FAQ: Data Science Bootcamps

For the past two years, I’ve been mentoring aspiring data scientists through Springboard’s Data Science Career Track Prep course. I myself graduated from Springboard’s Career Track program back in 2017, so I know firsthand how intimidating it can be to try and rebrand yourself as a data scientist without a traditional degree.

I’ve noticed my mentees often have the same questions as their peers concerning the data science industry and the bootcamp track they’ve chosen. I’m compiling a list of these FAQ’s for all aspiring data scientists who are considering a bootcamp or just want my take on breaking into this field.

What advice do you have about searching for my first job?

I highly recommend that your first job as a data scientist (or data analyst) is at an organization large enough to already have a data team in place. You’ll need a mentor—either informally attached or formally assigned—in those first few years, and that sexy itty-bitty start-up you found on AngelList isn’t going to provide that to you.

I also advise that you read the job descriptions very closely. The title of “data scientist” can carry some prestige so companies will slap it on roles that aren’t actually responsible for any real data science.

Even if you think the job description outlines the kind of role you’re interested in, ask lots of probing questions in the interview around the day-to-day responsibilities of the job and the structure of the team. You need to understand what you’re agreeing to.

Some suggested questions:

    • What do you expect someone in this role to achieve in the first 30 days? The first 90?

    • What attributes do you think are necessary for someone to be successful in this role?

    • How do you measure this role’s impact on the organization?

    • How large is the team and what is the seniority level of the team members?

    • Is your codebase in R or Python?

Don’t be afraid to really dig deep in these conversations. Companies appreciate candidates who ask thoughtful questions about the role, and demonstrating that you’re a results-oriented go-getter will separate you from the pack.

What’s the work/life balance like for data scientists?

I think I can speak for most data scientists here when I say work/life balance is pretty good. Of course, situations can vary.

But I believe data scientists occupy a sweet spot in the tech industry for two reasons:

    1. We don’t usually own production code. This means that, unlike software engineers, we aren’t on call to fix an issue at 2 am.

    2. Our projects tend to be long-term and more research-oriented so stakeholders typically don’t expect results within a few days. There are definitely exceptions to this but at the very least, working on a tight deadline is not the norm.

That being said, occasionally I do work on the weekends due to a long-running data munging job or model training. But those decisions are entirely my own, and overall I think the data scientist role is pretty cushy.

Besides Python, what skills should I focus on acquiring?

Contrary to what a lot of the internet would have you believe, I really don’t think there’s a standard skillset for data scientists outside of basic programming and statistics.

In reality, data scientists exist along a spectrum.

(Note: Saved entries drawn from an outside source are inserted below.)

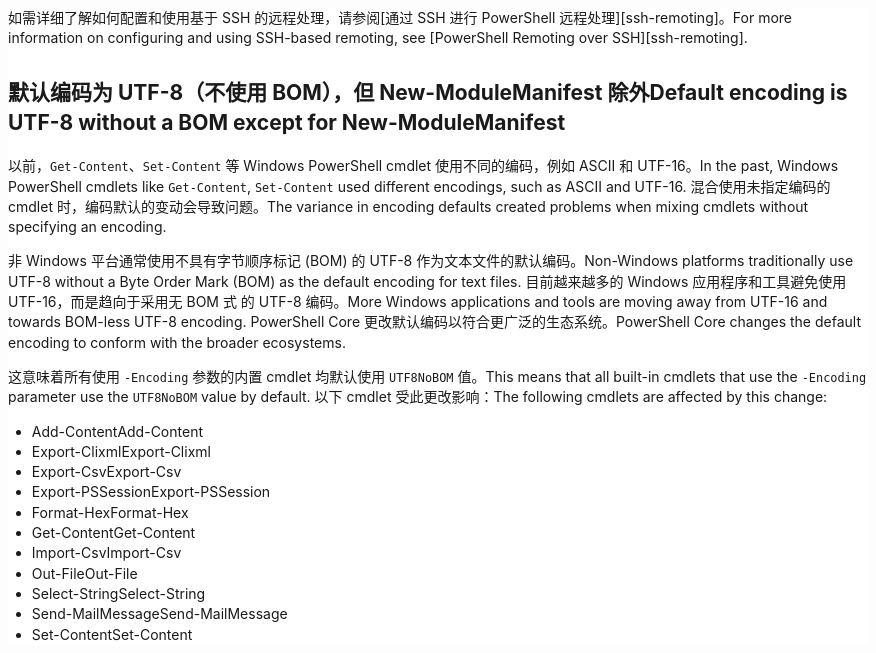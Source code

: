 <span data-ttu-id="a8d1d-222">如需详细了解如何配置和使用基于 SSH 的远程处理，请参阅[通过 SSH 进行 PowerShell 远程处理][ssh-remoting]。</span><span class="sxs-lookup"><span data-stu-id="a8d1d-222">For more information on configuring and using SSH-based remoting, see [PowerShell Remoting over SSH][ssh-remoting].</span></span>

## <a name="default-encoding-is-utf-8-without-a-bom-except-for-new-modulemanifest"></a><span data-ttu-id="a8d1d-223">默认编码为 UTF-8（不使用 BOM），但 New-ModuleManifest 除外</span><span class="sxs-lookup"><span data-stu-id="a8d1d-223">Default encoding is UTF-8 without a BOM except for New-ModuleManifest</span></span>

<span data-ttu-id="a8d1d-224">以前，`Get-Content`、`Set-Content` 等 Windows PowerShell cmdlet 使用不同的编码，例如 ASCII 和 UTF-16。</span><span class="sxs-lookup"><span data-stu-id="a8d1d-224">In the past, Windows PowerShell cmdlets like `Get-Content`, `Set-Content` used different encodings, such as ASCII and UTF-16.</span></span>
<span data-ttu-id="a8d1d-225">混合使用未指定编码的 cmdlet 时，编码默认的变动会导致问题。</span><span class="sxs-lookup"><span data-stu-id="a8d1d-225">The variance in encoding defaults created problems when mixing cmdlets without specifying an encoding.</span></span>

<span data-ttu-id="a8d1d-226">非 Windows 平台通常使用不具有字节顺序标记 (BOM) 的 UTF-8 作为文本文件的默认编码。</span><span class="sxs-lookup"><span data-stu-id="a8d1d-226">Non-Windows platforms traditionally use UTF-8 without a Byte Order Mark (BOM) as the default encoding for text files.</span></span>
<span data-ttu-id="a8d1d-227">目前越来越多的 Windows 应用程序和工具避免使用 UTF-16，而是趋向于采用无 BOM 式 的 UTF-8 编码。</span><span class="sxs-lookup"><span data-stu-id="a8d1d-227">More Windows applications and tools are moving away from UTF-16 and towards BOM-less UTF-8 encoding.</span></span>
<span data-ttu-id="a8d1d-228">PowerShell Core 更改默认编码以符合更广泛的生态系统。</span><span class="sxs-lookup"><span data-stu-id="a8d1d-228">PowerShell Core changes the default encoding to conform with the broader ecosystems.</span></span>

<span data-ttu-id="a8d1d-229">这意味着所有使用 `-Encoding` 参数的内置 cmdlet 均默认使用 `UTF8NoBOM` 值。</span><span class="sxs-lookup"><span data-stu-id="a8d1d-229">This means that all built-in cmdlets that use the `-Encoding` parameter use the `UTF8NoBOM` value by default.</span></span>
<span data-ttu-id="a8d1d-230">以下 cmdlet 受此更改影响：</span><span class="sxs-lookup"><span data-stu-id="a8d1d-230">The following cmdlets are affected by this change:</span></span>

- <span data-ttu-id="a8d1d-231">Add-Content</span><span class="sxs-lookup"><span data-stu-id="a8d1d-231">Add-Content</span></span>
- <span data-ttu-id="a8d1d-232">Export-Clixml</span><span class="sxs-lookup"><span data-stu-id="a8d1d-232">Export-Clixml</span></span>
- <span data-ttu-id="a8d1d-233">Export-Csv</span><span class="sxs-lookup"><span data-stu-id="a8d1d-233">Export-Csv</span></span>
- <span data-ttu-id="a8d1d-234">Export-PSSession</span><span class="sxs-lookup"><span data-stu-id="a8d1d-234">Export-PSSession</span></span>
- <span data-ttu-id="a8d1d-235">Format-Hex</span><span class="sxs-lookup"><span data-stu-id="a8d1d-235">Format-Hex</span></span>
- <span data-ttu-id="a8d1d-236">Get-Content</span><span class="sxs-lookup"><span data-stu-id="a8d1d-236">Get-Content</span></span>
- <span data-ttu-id="a8d1d-237">Import-Csv</span><span class="sxs-lookup"><span data-stu-id="a8d1d-237">Import-Csv</span></span>
- <span data-ttu-id="a8d1d-238">Out-File</span><span class="sxs-lookup"><span data-stu-id="a8d1d-238">Out-File</span></span>
- <span data-ttu-id="a8d1d-239">Select-String</span><span class="sxs-lookup"><span data-stu-id="a8d1d-239">Select-String</span></span>
- <span data-ttu-id="a8d1d-240">Send-MailMessage</span><span class="sxs-lookup"><span data-stu-id="a8d1d-240">Send-MailMessage</span></span>
- <span data-ttu-id="a8d1d-241">Set-Content</span><span class="sxs-lookup"><span data-stu-id="a8d1d-241">Set-Content</span></span>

On one end, you’ve got the Builders. These kinds of data scientists have strong coding skills and add value to an organization by creating or standardizing data pipelines, building in-house analytical tools, and/or ensuring reproducibility of projects through good software engineering principles. I associate with this end of the spectrum.

On the other end, we have the Analysts. These data scientists have a firm grasp of advanced statistical methods or other mathematical subjects. They spend most of their time exploring complex feature creation techniques such as signal processing, analyzing the results of A/B experiments, and applying the latest cutting-edge algorithms to a company’s data. They usually have an advanced degree.

It is very rare to find someone to truly excels at both ends of the spectrum. Early on in your career, you might be a generalist without especially strong skills on either end. But as you progress, I’d recommend specializing on one end or the other. This kind of differentiating factor is important to build your personal brand as a data scientist.

Don’t I need a PhD to become a data scientist?

It depends.

If your dream is to devise algorithms that guide self-driving cars, then yes, you’ll need a PhD. On the other hand, if you’re just excited about data in general and impacting organizations through predictive analytics, then an advanced degree is not necessary.

Sure, a quick scroll on LinkedIn will show a lot of data scientist job postings that claim to require at least a master’s degree. But there are still plenty of companies that are open to candidates with only a bachelor’s degree. Just keep searching. Or better yet, mine your network for a referral. This is hands-down the best way to land a job.

Another route is to get your foot in the door through a data analyst position. These roles rarely require an advanced degree but you’ll often work closely with data scientists and gain valuable experience on a data team.

Many companies will also assign smaller data science tasks to analysts as a way to free up data scientists’ time to work on long-term projects. Leverage your time as an analyst to then apply for a data scientist role.

I’m considering applying for a master’s program instead of going through the bootcamp program. What do you suggest?

I’m hesitant about data science master’s programs.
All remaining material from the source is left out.